> _Prompt_: Among the entries below, one stretch runs from the line that contains "still in memory, and" through the line that contains "again, and the". Repeat that stretch exactly, ends included, and only that.

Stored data

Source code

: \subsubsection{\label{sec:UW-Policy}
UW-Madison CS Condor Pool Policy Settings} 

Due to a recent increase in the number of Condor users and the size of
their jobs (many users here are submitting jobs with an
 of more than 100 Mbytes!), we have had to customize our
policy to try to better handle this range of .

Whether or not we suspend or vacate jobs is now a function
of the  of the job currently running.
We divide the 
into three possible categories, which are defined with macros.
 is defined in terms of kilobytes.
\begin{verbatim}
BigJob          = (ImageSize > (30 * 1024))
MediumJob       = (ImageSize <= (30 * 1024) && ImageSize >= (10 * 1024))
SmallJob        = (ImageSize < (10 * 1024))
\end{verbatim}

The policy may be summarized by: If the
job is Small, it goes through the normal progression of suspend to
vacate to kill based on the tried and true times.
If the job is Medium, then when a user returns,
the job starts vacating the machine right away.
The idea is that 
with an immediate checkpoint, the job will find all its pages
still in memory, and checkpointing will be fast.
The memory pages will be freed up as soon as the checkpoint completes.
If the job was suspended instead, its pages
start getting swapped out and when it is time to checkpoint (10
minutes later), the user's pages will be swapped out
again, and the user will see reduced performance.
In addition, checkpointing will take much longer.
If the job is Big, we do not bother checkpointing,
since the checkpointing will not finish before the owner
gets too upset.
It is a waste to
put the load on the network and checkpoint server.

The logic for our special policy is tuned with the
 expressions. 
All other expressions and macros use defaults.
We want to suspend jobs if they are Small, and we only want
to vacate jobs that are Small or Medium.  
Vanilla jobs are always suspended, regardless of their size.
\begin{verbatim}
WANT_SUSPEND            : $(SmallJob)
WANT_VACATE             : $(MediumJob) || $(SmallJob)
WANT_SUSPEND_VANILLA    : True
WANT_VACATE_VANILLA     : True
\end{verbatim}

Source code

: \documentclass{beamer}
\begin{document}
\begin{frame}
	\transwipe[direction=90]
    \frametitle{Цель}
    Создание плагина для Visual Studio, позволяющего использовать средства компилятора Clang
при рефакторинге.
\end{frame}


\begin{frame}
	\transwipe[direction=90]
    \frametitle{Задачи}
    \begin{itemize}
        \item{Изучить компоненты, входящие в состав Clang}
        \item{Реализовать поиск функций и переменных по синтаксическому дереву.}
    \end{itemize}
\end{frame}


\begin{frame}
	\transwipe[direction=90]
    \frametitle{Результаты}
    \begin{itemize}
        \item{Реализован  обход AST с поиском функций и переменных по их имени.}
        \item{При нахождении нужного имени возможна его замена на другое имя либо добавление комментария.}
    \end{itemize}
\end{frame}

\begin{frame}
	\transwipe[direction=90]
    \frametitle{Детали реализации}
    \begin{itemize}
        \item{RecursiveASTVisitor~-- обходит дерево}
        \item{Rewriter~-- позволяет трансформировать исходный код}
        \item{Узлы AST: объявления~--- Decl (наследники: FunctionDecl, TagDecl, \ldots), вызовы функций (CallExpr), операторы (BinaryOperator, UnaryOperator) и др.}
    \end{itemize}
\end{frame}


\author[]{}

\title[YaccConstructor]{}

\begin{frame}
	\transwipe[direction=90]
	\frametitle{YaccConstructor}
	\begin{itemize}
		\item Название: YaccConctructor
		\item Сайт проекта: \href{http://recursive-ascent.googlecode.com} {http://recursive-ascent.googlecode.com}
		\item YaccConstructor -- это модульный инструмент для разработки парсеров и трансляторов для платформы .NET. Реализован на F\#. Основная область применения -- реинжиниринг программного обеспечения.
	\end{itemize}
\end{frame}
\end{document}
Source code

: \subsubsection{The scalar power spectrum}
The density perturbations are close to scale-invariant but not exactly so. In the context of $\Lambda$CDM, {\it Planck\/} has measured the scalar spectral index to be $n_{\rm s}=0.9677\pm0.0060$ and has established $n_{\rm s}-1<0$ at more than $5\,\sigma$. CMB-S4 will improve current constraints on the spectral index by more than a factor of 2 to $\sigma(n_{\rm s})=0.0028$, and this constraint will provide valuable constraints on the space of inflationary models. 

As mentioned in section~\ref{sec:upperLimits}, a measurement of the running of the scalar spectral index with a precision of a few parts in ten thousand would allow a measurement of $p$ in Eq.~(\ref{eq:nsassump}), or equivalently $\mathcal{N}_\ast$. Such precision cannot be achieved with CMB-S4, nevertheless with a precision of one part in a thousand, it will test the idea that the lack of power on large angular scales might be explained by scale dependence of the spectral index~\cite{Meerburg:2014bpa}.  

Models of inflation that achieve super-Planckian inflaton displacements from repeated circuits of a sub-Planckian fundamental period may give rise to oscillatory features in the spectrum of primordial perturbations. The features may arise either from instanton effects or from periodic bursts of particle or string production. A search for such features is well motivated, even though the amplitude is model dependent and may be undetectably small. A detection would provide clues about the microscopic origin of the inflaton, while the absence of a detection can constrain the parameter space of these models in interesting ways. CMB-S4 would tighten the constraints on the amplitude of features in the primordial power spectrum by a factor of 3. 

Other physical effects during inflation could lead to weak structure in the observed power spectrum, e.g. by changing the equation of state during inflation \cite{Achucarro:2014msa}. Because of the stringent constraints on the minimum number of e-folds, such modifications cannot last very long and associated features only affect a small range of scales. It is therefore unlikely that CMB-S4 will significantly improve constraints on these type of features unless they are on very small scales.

> _Response to this exercise_:
still in memory, and checkpointing will be fast.
The memory pages will be freed up as soon as the checkpoint completes.
If the job was suspended instead, its pages
start getting swapped out and when it is time to checkpoint (10
minutes later), the user's pages will be swapped out
again, and the user will see reduced performance.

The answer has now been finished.